Единственно, в чем похожи два этих города (при условии, что Хавис можно им назвать), так это то, что близость степей сказывается на лицах их жителей. Говолок берут в жены охотно, они славятся своим трепетным отношением к мужьям, считая их чуть ли не полубогами, и плохих хозяек среди них отыскать очень трудно. Разве что верно то, о чем не так давно упомянул Гвен: среди говолок мало таких, кто мог бы похвастать своей полногрудостью. Но это ли главное, они же своих детей как-то выкармливают? В общем, вахту у корабля мы выставлять даже не стали.
Прогуляться и развеяться в город я отпустил всех желающих. Удивительно, но даже наш повар, Пустынный лев Амбруаз Эмметт, захотел оказаться в их числе. Как выяснилось позже, причина заключалась не в том, что всю свою жизнь он мечтал прогуляться по улицам Хависа. Амбруаз просто решил приобрести какие-то особые корешки, которые, если их хорошенько растолочь, придают любому, даже самому незамысловатому блюду неповторимый вкус и аромат. Ушел вместе со всеми и Энди Ансельм, имевший на редкость загадочный и печальный вид. Правда, перед тем мой приятель дал твердое слово не напиваться. Ну и Лия отправилась на встречу со своими родственниками, обещая, что ноги ее на «Небесном страннике» больше не будет. И чем он ей так не понравился?..

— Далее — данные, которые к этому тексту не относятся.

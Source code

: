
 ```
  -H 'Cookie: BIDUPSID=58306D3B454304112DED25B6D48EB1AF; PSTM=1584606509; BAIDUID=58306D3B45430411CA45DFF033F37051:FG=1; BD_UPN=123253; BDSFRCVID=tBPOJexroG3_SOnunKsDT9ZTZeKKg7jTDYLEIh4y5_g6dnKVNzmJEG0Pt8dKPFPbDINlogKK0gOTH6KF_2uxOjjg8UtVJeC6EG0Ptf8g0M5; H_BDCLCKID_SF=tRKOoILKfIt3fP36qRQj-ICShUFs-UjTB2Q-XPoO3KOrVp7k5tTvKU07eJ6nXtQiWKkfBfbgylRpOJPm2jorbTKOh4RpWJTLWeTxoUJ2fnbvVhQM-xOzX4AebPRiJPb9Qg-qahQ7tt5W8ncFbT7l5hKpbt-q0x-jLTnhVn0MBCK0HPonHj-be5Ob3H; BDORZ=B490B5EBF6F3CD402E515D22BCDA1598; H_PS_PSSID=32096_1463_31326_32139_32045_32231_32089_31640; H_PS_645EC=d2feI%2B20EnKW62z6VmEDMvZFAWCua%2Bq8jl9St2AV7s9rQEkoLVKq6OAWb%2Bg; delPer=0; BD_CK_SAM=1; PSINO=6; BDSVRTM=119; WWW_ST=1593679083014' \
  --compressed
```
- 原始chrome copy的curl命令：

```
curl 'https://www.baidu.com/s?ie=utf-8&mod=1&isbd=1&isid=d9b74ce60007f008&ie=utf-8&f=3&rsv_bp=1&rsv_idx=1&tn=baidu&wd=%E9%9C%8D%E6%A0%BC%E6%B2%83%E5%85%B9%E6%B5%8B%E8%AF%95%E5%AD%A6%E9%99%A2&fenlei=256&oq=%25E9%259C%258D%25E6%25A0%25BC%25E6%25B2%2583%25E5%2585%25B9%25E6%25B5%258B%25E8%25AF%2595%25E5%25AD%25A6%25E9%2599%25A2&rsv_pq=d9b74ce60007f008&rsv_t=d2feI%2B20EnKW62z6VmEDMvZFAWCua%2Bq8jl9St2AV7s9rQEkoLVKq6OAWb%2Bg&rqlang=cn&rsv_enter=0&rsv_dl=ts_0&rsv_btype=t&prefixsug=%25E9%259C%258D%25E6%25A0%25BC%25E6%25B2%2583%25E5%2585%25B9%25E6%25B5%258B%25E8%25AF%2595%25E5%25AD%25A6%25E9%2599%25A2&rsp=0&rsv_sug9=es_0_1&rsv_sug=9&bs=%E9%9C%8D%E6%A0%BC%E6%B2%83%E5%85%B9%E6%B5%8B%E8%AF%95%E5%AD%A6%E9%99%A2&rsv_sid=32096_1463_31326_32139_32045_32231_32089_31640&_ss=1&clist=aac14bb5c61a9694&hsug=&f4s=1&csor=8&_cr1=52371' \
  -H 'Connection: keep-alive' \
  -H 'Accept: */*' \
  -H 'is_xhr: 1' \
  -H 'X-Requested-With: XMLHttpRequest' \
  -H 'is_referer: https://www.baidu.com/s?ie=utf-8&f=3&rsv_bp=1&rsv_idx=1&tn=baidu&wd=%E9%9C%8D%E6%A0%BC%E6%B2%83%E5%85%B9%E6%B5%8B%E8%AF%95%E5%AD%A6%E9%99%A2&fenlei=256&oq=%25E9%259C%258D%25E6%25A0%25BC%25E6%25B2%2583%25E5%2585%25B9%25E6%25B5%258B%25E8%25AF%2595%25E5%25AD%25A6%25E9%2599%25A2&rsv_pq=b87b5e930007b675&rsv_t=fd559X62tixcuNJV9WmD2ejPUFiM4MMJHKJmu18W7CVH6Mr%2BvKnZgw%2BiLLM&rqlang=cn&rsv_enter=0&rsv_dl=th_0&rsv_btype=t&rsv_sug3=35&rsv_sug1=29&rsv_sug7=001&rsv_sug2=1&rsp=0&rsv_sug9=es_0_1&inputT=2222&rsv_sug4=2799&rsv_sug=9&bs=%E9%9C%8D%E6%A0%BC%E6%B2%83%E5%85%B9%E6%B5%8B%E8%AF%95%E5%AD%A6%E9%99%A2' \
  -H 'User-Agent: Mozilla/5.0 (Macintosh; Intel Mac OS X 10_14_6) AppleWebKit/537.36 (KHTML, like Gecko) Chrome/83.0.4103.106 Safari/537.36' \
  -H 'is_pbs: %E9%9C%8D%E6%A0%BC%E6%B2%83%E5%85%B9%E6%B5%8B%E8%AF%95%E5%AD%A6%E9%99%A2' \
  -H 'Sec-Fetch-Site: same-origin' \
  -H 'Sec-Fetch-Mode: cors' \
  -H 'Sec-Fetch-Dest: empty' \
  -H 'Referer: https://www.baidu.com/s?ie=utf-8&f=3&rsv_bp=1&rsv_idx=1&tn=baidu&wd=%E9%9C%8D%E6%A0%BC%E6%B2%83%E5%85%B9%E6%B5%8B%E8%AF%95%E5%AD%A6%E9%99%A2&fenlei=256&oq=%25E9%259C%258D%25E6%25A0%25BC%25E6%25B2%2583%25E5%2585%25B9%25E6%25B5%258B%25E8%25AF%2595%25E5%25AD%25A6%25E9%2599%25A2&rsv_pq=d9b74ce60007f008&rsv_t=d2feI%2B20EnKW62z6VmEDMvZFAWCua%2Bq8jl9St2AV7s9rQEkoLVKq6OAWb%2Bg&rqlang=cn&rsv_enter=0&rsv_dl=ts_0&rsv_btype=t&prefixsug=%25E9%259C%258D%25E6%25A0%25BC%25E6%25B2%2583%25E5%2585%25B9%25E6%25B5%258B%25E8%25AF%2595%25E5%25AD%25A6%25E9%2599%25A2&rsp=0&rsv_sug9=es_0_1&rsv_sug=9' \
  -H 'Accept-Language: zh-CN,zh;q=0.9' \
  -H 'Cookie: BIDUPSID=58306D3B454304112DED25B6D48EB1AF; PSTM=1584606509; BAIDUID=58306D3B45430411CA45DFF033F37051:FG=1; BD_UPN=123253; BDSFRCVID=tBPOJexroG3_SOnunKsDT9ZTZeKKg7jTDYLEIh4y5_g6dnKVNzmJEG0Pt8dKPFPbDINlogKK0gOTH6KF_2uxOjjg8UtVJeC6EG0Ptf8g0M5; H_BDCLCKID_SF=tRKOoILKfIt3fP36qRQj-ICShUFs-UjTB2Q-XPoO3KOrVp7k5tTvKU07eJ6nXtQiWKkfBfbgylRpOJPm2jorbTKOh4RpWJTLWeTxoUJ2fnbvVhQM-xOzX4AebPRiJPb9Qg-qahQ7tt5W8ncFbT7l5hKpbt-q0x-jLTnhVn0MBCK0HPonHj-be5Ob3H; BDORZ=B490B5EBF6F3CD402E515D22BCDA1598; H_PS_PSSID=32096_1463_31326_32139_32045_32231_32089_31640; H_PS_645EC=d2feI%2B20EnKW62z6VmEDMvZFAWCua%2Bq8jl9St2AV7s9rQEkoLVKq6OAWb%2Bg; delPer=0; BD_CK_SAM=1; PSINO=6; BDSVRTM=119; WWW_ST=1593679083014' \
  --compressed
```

Вечером Энди вместе со всеми не вернулся. Не пришел он и к утру. Род на всякий случай посмотрел в подшкиперской, причем двери на этот раз он открывал очень осторожно. Напрасно, помещение оказалось пустым. Я уже хотел сразу после обеда отправить людей на поиски Ансельма, когда он заявился сам. И — как нельзя вовремя: все мы находились за столом, накрытом прямо на палубе «Небесного странника», и выглядел он стараниями Амбруаза весьма празднично.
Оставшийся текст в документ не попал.